§ **WHAT THIS TASK INVOLVES**: Each line below that includes the word "newenvironment" is to be reported.
ENTRIES SUPPLIED Block Start
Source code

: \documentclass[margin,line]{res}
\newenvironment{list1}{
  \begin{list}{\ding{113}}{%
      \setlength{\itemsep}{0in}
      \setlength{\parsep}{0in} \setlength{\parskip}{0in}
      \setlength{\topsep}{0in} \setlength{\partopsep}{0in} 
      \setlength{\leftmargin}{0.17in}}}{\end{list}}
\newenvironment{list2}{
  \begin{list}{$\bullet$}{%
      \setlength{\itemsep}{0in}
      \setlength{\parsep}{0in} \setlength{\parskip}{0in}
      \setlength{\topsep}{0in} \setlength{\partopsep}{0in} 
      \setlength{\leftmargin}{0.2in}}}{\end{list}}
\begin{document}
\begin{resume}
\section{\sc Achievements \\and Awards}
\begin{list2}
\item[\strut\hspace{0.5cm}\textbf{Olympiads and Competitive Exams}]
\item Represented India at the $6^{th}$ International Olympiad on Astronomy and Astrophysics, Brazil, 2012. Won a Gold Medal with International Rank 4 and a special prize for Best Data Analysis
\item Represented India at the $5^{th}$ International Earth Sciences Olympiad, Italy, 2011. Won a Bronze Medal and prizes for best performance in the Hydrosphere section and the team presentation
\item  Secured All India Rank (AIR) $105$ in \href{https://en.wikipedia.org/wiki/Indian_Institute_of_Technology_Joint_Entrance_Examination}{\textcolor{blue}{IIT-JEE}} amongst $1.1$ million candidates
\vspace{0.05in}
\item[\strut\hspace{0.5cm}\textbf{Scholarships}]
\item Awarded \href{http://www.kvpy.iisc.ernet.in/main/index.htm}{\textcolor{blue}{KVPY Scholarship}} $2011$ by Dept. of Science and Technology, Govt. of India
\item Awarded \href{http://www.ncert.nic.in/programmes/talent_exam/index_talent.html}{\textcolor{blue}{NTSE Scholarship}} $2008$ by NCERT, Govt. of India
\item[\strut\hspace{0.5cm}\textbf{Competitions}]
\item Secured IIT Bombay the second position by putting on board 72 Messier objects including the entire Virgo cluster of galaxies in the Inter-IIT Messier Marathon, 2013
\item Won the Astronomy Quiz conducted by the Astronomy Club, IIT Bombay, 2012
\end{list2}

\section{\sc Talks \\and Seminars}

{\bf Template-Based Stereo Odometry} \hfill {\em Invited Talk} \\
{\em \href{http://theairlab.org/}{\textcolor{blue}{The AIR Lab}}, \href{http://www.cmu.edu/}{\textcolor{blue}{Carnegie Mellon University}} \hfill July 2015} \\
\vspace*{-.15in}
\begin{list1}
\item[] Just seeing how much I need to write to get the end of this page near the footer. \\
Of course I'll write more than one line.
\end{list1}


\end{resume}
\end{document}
ENTRIES SUPPLIED Block End
§ **FINAL ANSWER**:
\newenvironment{list1}{
\newenvironment{list2}{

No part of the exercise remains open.